[Records from a data source]
◇ ◇ ◇

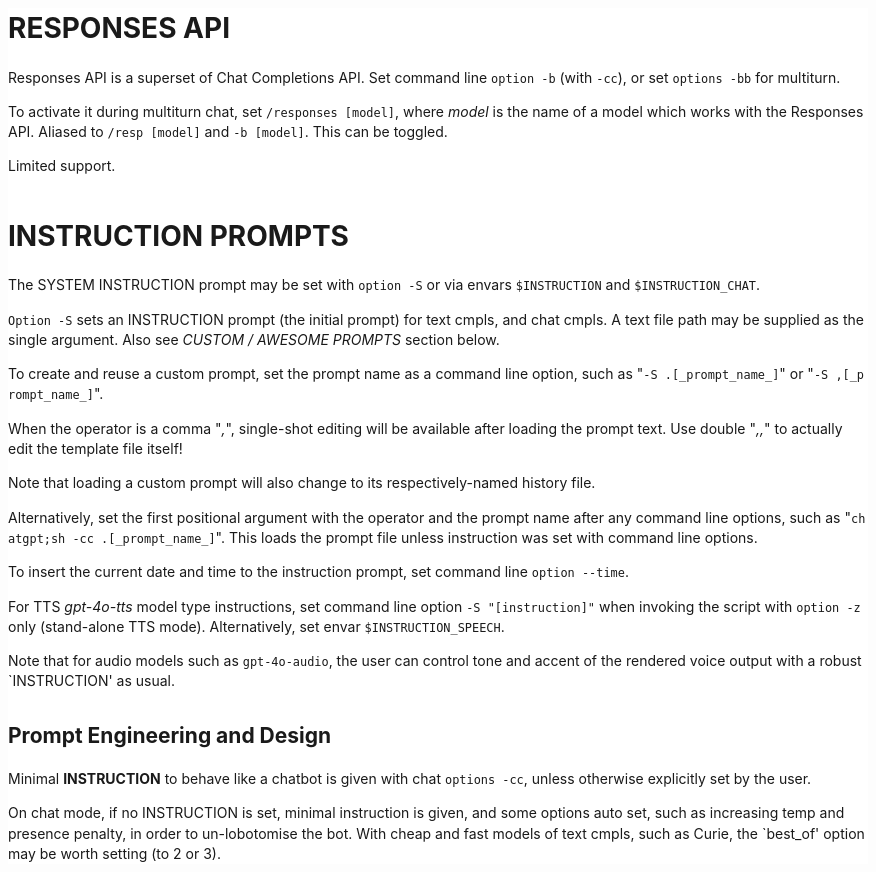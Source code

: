 
# RESPONSES API

Responses API is a superset of Chat Completions API. Set command
line `option -b` (with `-cc`), or set `options -bb` for multiturn.

To activate it during multiturn chat, set `/responses [model]`,
where _model_ is the name of a model which works with the Responses API.
Aliased to `/resp [model]` and `-b [model]`. This can be toggled.

Limited support.


# INSTRUCTION PROMPTS

The SYSTEM INSTRUCTION prompt may be set with `option -S` or via
envars `$INSTRUCTION` and `$INSTRUCTION_CHAT`.

`Option -S` sets an INSTRUCTION prompt (the initial prompt) for text cmpls,
and chat cmpls. A text file path may be supplied as the single argument.
Also see *CUSTOM / AWESOME PROMPTS* section below.

To create and reuse a custom prompt, set the prompt name as a command
line option, such as "`-S .[_prompt_name_]`" or "`-S ,[_prompt_name_]`".

When the operator is a comma "_,_", single-shot editing will be available after
loading the prompt text. Use double "_,,_" to actually edit the template file itself!

Note that loading a custom prompt will also change to its respectively-named
history file.

Alternatively, set the first positional argument with the operator
and the prompt name after any command line options, such as
"`chatgpt;sh -cc .[_prompt_name_]`". This loads the prompt file unless instruction
was set with command line options.

To insert the current date and time to the instruction prompt, set
command line `option --time`.

For TTS _gpt-4o-tts_ model type instructions, set command line option
`-S "[instruction]"` when invoking the script with `option -z` only
(stand-alone TTS mode). Alternatively, set envar `$INSTRUCTION_SPEECH`.

Note that for audio models such as `gpt-4o-audio`, the user can
control tone and accent of the rendered voice output with a
robust \`INSTRUCTION' as usual.


## Prompt Engineering and Design

Minimal **INSTRUCTION** to behave like a chatbot is given with
chat `options -cc`, unless otherwise explicitly set by the user.

On chat mode, if no INSTRUCTION is set, minimal instruction is given,
and some options auto set, such as increasing temp and presence penalty,
in order to un-lobotomise the bot. With cheap and fast models of
text cmpls, such as Curie, the \`best_of' option may be worth
setting (to 2 or 3).
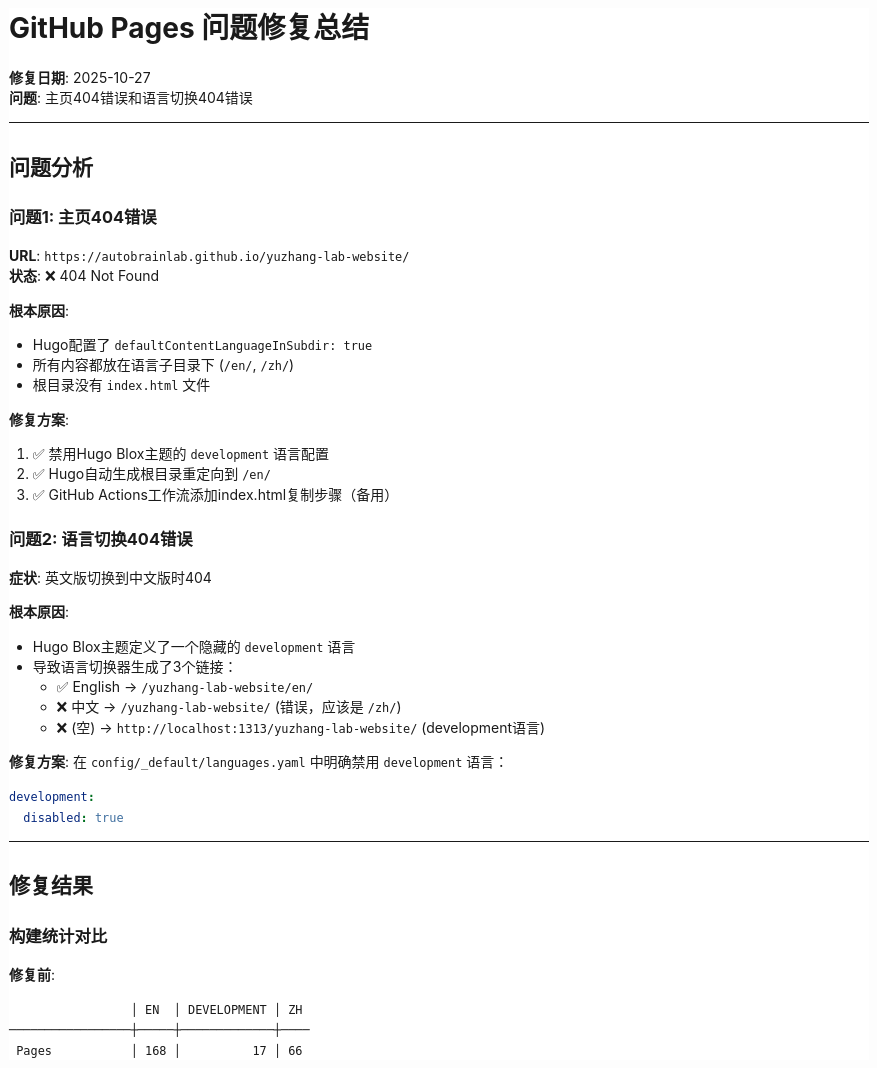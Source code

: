# GitHub Pages 问题修复总结

**修复日期**: 2025-10-27  
**问题**: 主页404错误和语言切换404错误

---

## 问题分析

### 问题1: 主页404错误
**URL**: `https://autobrainlab.github.io/yuzhang-lab-website/`  
**状态**: ❌ 404 Not Found

**根本原因**:
- Hugo配置了 `defaultContentLanguageInSubdir: true`
- 所有内容都放在语言子目录下 (`/en/`, `/zh/`)
- 根目录没有 `index.html` 文件

**修复方案**:
1. ✅ 禁用Hugo Blox主题的 `development` 语言配置
2. ✅ Hugo自动生成根目录重定向到 `/en/`
3. ✅ GitHub Actions工作流添加index.html复制步骤（备用）

### 问题2: 语言切换404错误
**症状**: 英文版切换到中文版时404

**根本原因**:
- Hugo Blox主题定义了一个隐藏的 `development` 语言
- 导致语言切换器生成了3个链接：
  - ✅ English → `/yuzhang-lab-website/en/`
  - ❌ 中文 → `/yuzhang-lab-website/` (错误，应该是 `/zh/`)
  - ❌ (空) → `http://localhost:1313/yuzhang-lab-website/` (development语言)

**修复方案**:
在 `config/_default/languages.yaml` 中明确禁用 `development` 语言：
```yaml
development:
  disabled: true
```

---

## 修复结果

### 构建统计对比

**修复前**:
```
                 │ EN  │ DEVELOPMENT │ ZH 
─────────────────┼─────┼─────────────┼────
 Pages           │ 168 │          17 │ 66
```
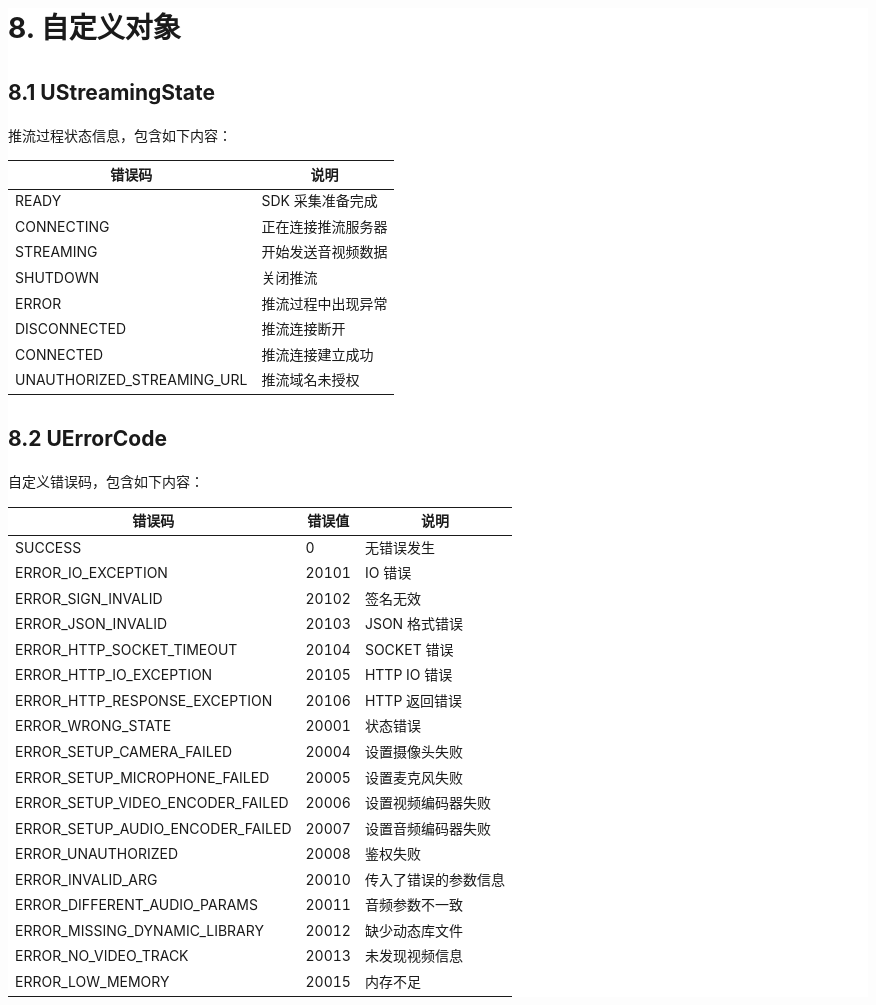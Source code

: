 # 8. 自定义对象

<a id="8.1"></a>

## 8.1 UStreamingState

推流过程状态信息，包含如下内容：

| 错误码                             | 说明    |
| --------------------------------- | ---- |
| READY                       | SDK 采集准备完成     |
| CONNECTING                  | 正在连接推流服务器    |
| STREAMING                   | 开始发送音视频数据    |
| SHUTDOWN                    | 关闭推流            |
| ERROR                       | 推流过程中出现异常    |
| DISCONNECTED                | 推流连接断开         |
| CONNECTED                   | 推流连接建立成功      |
| UNAUTHORIZED_STREAMING_URL  | 推流域名未授权       |

<a id="8.2"></a>

## 8.2 UErrorCode

自定义错误码，包含如下内容：

| 错误码                               | 错误值  | 说明                  |
| --------------------------------- | ---- | ------------------- |
| SUCCESS                           | 0    | 无错误发生               |
| ERROR_IO_EXCEPTION                | 20101    | IO 错误               |
| ERROR_SIGN_INVALID                | 20102    | 签名无效               |
| ERROR_JSON_INVALID                | 20103    | JSON 格式错误               |
| ERROR_HTTP_SOCKET_TIMEOUT         | 20104    | SOCKET 错误               |
| ERROR_HTTP_IO_EXCEPTION           | 20105    | HTTP IO 错误               |
| ERROR_HTTP_RESPONSE_EXCEPTION     | 20106    | HTTP 返回错误               |
| ERROR_WRONG_STATE                 | 20001    | 状态错误                |
| ERROR_SETUP_CAMERA_FAILED         | 20004    | 设置摄像头失败             |
| ERROR_SETUP_MICROPHONE_FAILED     | 20005    | 设置麦克风失败             |
| ERROR_SETUP_VIDEO_ENCODER_FAILED  | 20006    | 设置视频编码器失败           |
| ERROR_SETUP_AUDIO_ENCODER_FAILED  | 20007    | 设置音频编码器失败           |
| ERROR_UNAUTHORIZED                | 20008    | 鉴权失败                |
| ERROR_INVALID_ARG                 | 20010   | 传入了错误的参数信息          |
| ERROR_DIFFERENT_AUDIO_PARAMS      | 20011   | 音频参数不一致     |
| ERROR_MISSING_DYNAMIC_LIBRARY     | 20012   | 缺少动态库文件             |
| ERROR_NO_VIDEO_TRACK              | 20013   | 未发现视频信息             |
| ERROR_LOW_MEMORY                  | 20015   | 内存不足                |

◇ ◇ ◇

Each line from the beginning of the entries up to and including the one containing "The SYSTEM INSTRUCTION" must be restated exactly. Pictures are to be left out.

# Answer below:
Source code

: 
# RESPONSES API

Responses API is a superset of Chat Completions API. Set command
line `option -b` (with `-cc`), or set `options -bb` for multiturn.

To activate it during multiturn chat, set `/responses [model]`,
where _model_ is the name of a model which works with the Responses API.
Aliased to `/resp [model]` and `-b [model]`. This can be toggled.

Limited support.


# INSTRUCTION PROMPTS

The SYSTEM INSTRUCTION prompt may be set with `option -S` or via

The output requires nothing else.